This project contains the complete implementation of the DDVUG Data Warehouse Challenge 2023 Willibald-Samen using dbt (data build tool).
Our aim is to make it as easy as possible for you to set up the fully functional solution for yourself.
We set up the following tutorials/document to guide you through our solution:
Willibald data vault with dbt - 00 - introduction
Short introduction about us and what this is all about.
Willibald data vault with dbt - 01 - installation guidelines using dbt cloud
A detailed step by step tutorial to set up our solution using dbt cloud. If you installed this, you will have the fully functional solution up and running in your own snowflake account. No prior knowledge of dbt necessary.
Willibald data vault with dbt - 01 - installation guidelines using ubuntu and dbt-core
A detailed step by step tutorial to set up our solution using an ubuntu virtual machine. If you installed this, you will have the fully functional solution up and running in your own snowflake account. No prior knowledge of dbt necessary.
Willibald data vault with dbt - 02 - solution overview
In this document we will go through our solution, describing some basic features of dbt using our solution and have a look at the different layers we set up and arguing, why we did it that way.
Willibald data vault with dbt - 03 - the data challenges and how we solved them
Description of all the data challenges presented in the data set including a description on how we solved them.
Willibald data vault with dbt - 04 - overarching functions
Description of all the overarching functions we were required to comment on within the challenge.
Willibald data vault with dbt - 05 - yedi tests and testing in general
How we solved the yedi test challenge and some examples of singular and generic tests.
Willibald data vault with dbt - 06 - closing the gap between business and tech
Description of how we closely integrated this dbt-solution with dataspot. a data governance tool.
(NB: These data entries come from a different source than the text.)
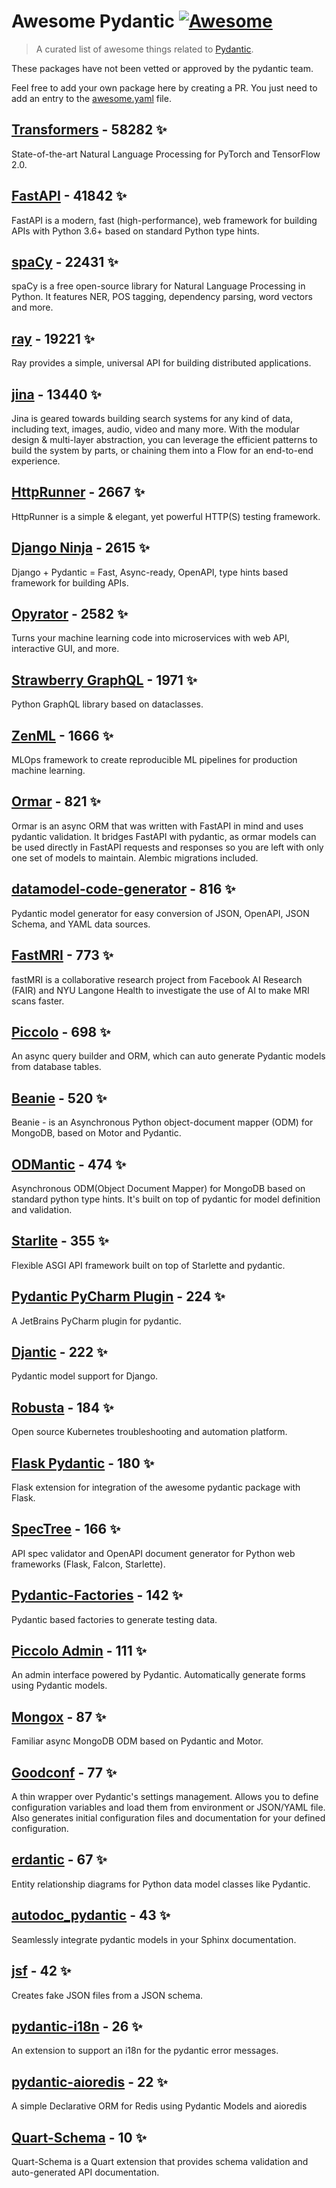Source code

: # Awesome Pydantic [![Awesome](https://awesome.re/badge-flat.svg)](https://github.com/sindresorhus/awesome)

> A curated list of awesome things related to [Pydantic](https://pydantic-docs.helpmanual.io/).

These packages have not been vetted or approved by the pydantic team.

Feel free to add your own package here by creating a PR. You just need to add an entry to the [awesome.yaml](./awesome.yaml) file.


## [Transformers](https://github.com/huggingface/transformers) - 58282 ✨

State-of-the-art Natural Language Processing for PyTorch and TensorFlow 2.0.

## [FastAPI](https://github.com/tiangolo/fastapi) - 41842 ✨

FastAPI is a modern, fast (high-performance), web framework for building APIs with Python 3.6+ based on standard Python type hints.

## [spaCy](https://github.com/explosion/spaCy) - 22431 ✨

spaCy is a free open-source library for Natural Language Processing in Python. It features NER, POS tagging, dependency parsing, word vectors and more.

## [ray](https://github.com/ray-project/ray) - 19221 ✨

Ray provides a simple, universal API for building distributed applications.

## [jina](https://github.com/jina-ai/jina) - 13440 ✨

Jina is geared towards building search systems for any kind of data, including text, images, audio, video and many more. With the modular design & multi-layer abstraction, you can leverage the efficient patterns to build the system by parts, or chaining them into a Flow for an end-to-end experience.

## [HttpRunner](https://github.com/httprunner/httprunner) - 2667 ✨

HttpRunner is a simple & elegant, yet powerful HTTP(S) testing framework.

## [Django Ninja](https://github.com/vitalik/django-ninja) - 2615 ✨

Django + Pydantic = Fast, Async-ready, OpenAPI, type hints based framework for building APIs.

## [Opyrator](https://github.com/ml-tooling/opyrator) - 2582 ✨

Turns your machine learning code into microservices with web API, interactive GUI, and more.

## [Strawberry GraphQL](https://github.com/strawberry-graphql/strawberry) - 1971 ✨

Python GraphQL library based on dataclasses.

## [ZenML](https://github.com/zenml-io/zenml) - 1666 ✨

MLOps framework to create reproducible ML pipelines for production machine learning.

## [Ormar](https://github.com/collerek/ormar) - 821 ✨

Ormar is an async ORM that was written with FastAPI in mind and uses pydantic validation. It bridges FastAPI with pydantic, as ormar models can be used directly in FastAPI requests and responses so you are left with only one set of models to maintain. Alembic migrations included.

## [datamodel-code-generator](https://github.com/koxudaxi/datamodel-code-generator) - 816 ✨

Pydantic model generator for easy conversion of JSON, OpenAPI, JSON Schema, and YAML data sources.

## [FastMRI](https://github.com/facebookresearch/fastMRI) - 773 ✨

fastMRI is a collaborative research project from Facebook AI Research (FAIR) and NYU Langone Health to investigate the use of AI to make MRI scans faster.

## [Piccolo](https://github.com/piccolo-orm/piccolo) - 698 ✨

An async query builder and ORM, which can auto generate Pydantic models from database tables.

## [Beanie](https://github.com/roman-right/beanie) - 520 ✨

Beanie - is an Asynchronous Python object-document mapper (ODM) for MongoDB, based on Motor and Pydantic.

## [ODMantic](https://github.com/art049/odmantic) - 474 ✨

Asynchronous ODM(Object Document Mapper) for MongoDB based on standard python type hints. It's built on top of pydantic for model definition and validation.

## [Starlite](https://github.com/Goldziher/starlite) - 355 ✨

Flexible ASGI API framework built on top of Starlette and pydantic.

## [Pydantic PyCharm Plugin](https://github.com/koxudaxi/pydantic-pycharm-plugin) - 224 ✨

A JetBrains PyCharm plugin for pydantic.

## [Djantic](https://github.com/jordaneremieff/djantic) - 222 ✨

Pydantic model support for Django.

## [Robusta](https://github.com/robusta-dev/robusta) - 184 ✨

Open source Kubernetes troubleshooting and automation platform.

## [Flask Pydantic](https://github.com/bauerji/flask_pydantic) - 180 ✨

Flask extension for integration of the awesome pydantic package with Flask.

## [SpecTree](https://github.com/0b01001001/spectree) - 166 ✨

API spec validator and OpenAPI document generator for Python web frameworks (Flask, Falcon, Starlette).

## [Pydantic-Factories](https://github.com/Goldziher/pydantic-factories) - 142 ✨

Pydantic based factories to generate testing data.

## [Piccolo Admin](https://github.com/piccolo-orm/piccolo_admin) - 111 ✨

An admin interface powered by Pydantic. Automatically generate forms using Pydantic models.

## [Mongox](https://github.com/aminalaee/mongox) - 87 ✨

Familiar async MongoDB ODM based on Pydantic and Motor.

## [Goodconf](https://github.com/lincolnloop/goodconf) - 77 ✨

A thin wrapper over Pydantic's settings management. Allows you to define configuration variables and load them from environment or JSON/YAML file. Also generates initial configuration files and documentation for your defined configuration.

## [erdantic](https://github.com/drivendataorg/erdantic) - 67 ✨

Entity relationship diagrams for Python data model classes like Pydantic.

## [autodoc_pydantic](https://github.com/mansenfranzen/autodoc_pydantic) - 43 ✨

Seamlessly integrate pydantic models in your Sphinx documentation.

## [jsf](https://github.com/ghandic/jsf) - 42 ✨

Creates fake JSON files from a JSON schema.

## [pydantic-i18n](https://github.com/boardpack/pydantic-i18n) - 26 ✨

An extension to support an i18n for the pydantic error messages.

## [pydantic-aioredis](https://github.com/andrewthetechie/pydantic-aioredis) - 22 ✨

A simple Declarative ORM for Redis using Pydantic Models and aioredis

## [Quart-Schema](https://gitlab.com/pgjones/quart-schema) - 10 ✨

Quart-Schema is a Quart extension that provides schema validation and auto-generated API documentation.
That way we are coming close to our vision of an ideal data warehouse setup.
- dbt
- dbt cloud interesting SaaS-Solution from dbt labs
- datavault4dbt from Scalefree
- DDVUG German speaking data vault user group
- DDVUG Data Warehouse automation Challenge on the TDWI in June 2023
- dataspot.
- Link to Video of our TDWI presentation
For those, who are familiar with dbt, here is a short instruction on how to install.
We'd still recommend looking at our documentation regarding the specifics of our solution.
We made the S3 bucket containing the source data publicly available.
If you have any questions or comments, just contact us, we are happy to hear from you.
See Willibald data vault with dbt - 00 - introduction for contact data.
- you need to have a snowflake account (30-day free trial available)
- clone the repository and navigate to the project directory.
- install python 3.9
- create venv: python -m venv venv
- upgrade pip: python -m pip install --upgrade pip
- install dbt (with snowflake 1.6.0): pip install -r requirements.txt
- install dependencies: dbt deps (In addition to the package datavault4dbt we defined our own macros published as the package datavault_extension (see packages.yml)).
- configure your database connection using the dbt configuration file or edit profiles.yml in source-directory (includes adding three environment-variables).
- run the dbt commands (dbt build) to create your data models and transform your data.
Please:
- take a look at the naming conventions
- note that our macros are only written for snowflake
- note that there are several objects/macros we wrote, that are not supported by datavault4dbt at this time but maybe in the future
- note that the macros we wrote in part depend on the naming-conventions we set up
Installation of newer / other versions was not tested
We do not expect contributions to this project for now. If you have any suggestions please contact us.
See Willibald data vault with dbt - 00 - introduction for contact data.
This work is licensed under a Creative Commons Attribution 4.0 International License: http://creativecommons.org/licenses/by/4.0/
This project was inspired by the dbt documentation, scalefree and community. We would like to thank the dbt labs team and Scalefree.
THIS SOFTWARE IS PROVIDED BY THE AUTHOR 'AS IS' AND ANY EXPRESS OR IMPLIED WARRANTIES, INCLUDING, BUT NOT LIMITED TO, THE IMPLIED WARRANTIES OF MERCHANTABILITY AND FITNESS FOR A PARTICULAR PURPOSE ARE DISCLAIMED. IN NO EVENT SHALL THE AUTHOR BE LIABLE FOR ANY DIRECT, INDIRECT, INCIDENTAL, SPECIAL, EXEMPLARY, OR CONSEQUENTIAL DAMAGES (INCLUDING, BUT NOT LIMITED TO, PROCUREMENT OF SUBSTITUTE GOODS OR SERVICES; LOSS OF USE, DATA, OR PROFITS; OR BUSINESS INTERRUPTION) HOWEVER CAUSED AND ON ANY THEORY OF LIABILITY, WHETHER IN CONTRACT, STRICT LIABILITY, OR TORT (INCLUDING NEGLIGENCE OR OTHERWISE) ARISING IN ANY WAY OUT OF THE USE OF THIS SOFTWARE, EVEN IF ADVISED OF THE POSSIBILITY OF SUCH DAMAGE.